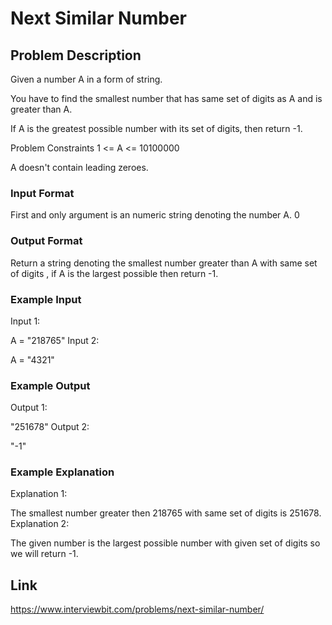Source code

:# Next Similar Number

## Problem Description

Given a number A in a form of string.

You have to find the smallest number that has same set of digits as A and is greater than A.

If A is the greatest possible number with its set of digits, then return -1.



Problem Constraints
 1 <= A <= 10100000

 A doesn't contain leading zeroes.



### Input Format
First and only argument is an numeric string denoting the number A.
0


### Output Format
Return a string denoting the smallest number greater than A with same set of digits , if A is the largest possible then return -1.



### Example Input
Input 1:

 A = "218765"
Input 2:

 A = "4321"


### Example Output
Output 1:

 "251678"
Output 2:

 "-1"


### Example Explanation
Explanation 1:

 The smallest number greater then 218765 with same set of digits is 251678.
Explanation 2:

 The given number is the largest possible number with given set of digits so we will return -1.

## Link

https://www.interviewbit.com/problems/next-similar-number/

☆ ☆ ☆ ☆ ☆

● What to work on
Copy out the lines of the data where the string "then" occurs.

● Answer to this problem
If A is the greatest possible number with its set of digits, then return -1.
Return a string denoting the smallest number greater than A with same set of digits , if A is the largest possible then return -1.
 The smallest number greater then 218765 with same set of digits is 251678.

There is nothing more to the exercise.